* **What to work on**
Only the lines containing "Returns" belong in the answer; find them in the material below.

* **Excerpted records**
========================

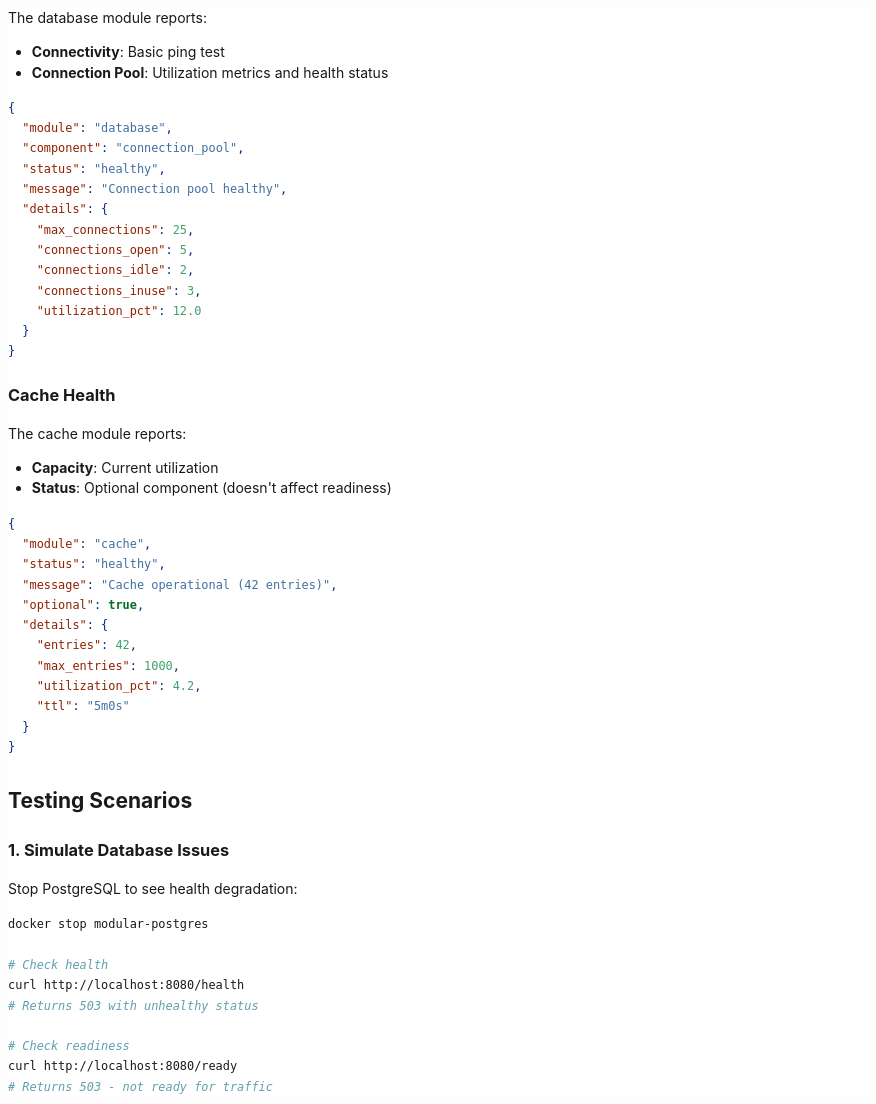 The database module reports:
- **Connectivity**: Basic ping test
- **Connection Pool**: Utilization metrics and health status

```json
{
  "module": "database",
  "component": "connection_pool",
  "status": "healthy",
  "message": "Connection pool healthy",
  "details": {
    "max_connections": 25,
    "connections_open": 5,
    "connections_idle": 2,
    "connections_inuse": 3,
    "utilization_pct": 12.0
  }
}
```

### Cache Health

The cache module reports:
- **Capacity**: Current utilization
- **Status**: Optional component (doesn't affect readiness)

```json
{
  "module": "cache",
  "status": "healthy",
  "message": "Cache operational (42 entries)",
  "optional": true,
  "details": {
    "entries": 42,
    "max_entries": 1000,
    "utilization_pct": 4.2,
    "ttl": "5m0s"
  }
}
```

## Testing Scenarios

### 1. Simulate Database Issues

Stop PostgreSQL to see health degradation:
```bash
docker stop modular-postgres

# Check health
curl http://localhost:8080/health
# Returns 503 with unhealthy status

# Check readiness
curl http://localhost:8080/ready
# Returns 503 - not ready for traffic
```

========================

* **Response area**
# Returns 503 with unhealthy status
# Returns 503 - not ready for traffic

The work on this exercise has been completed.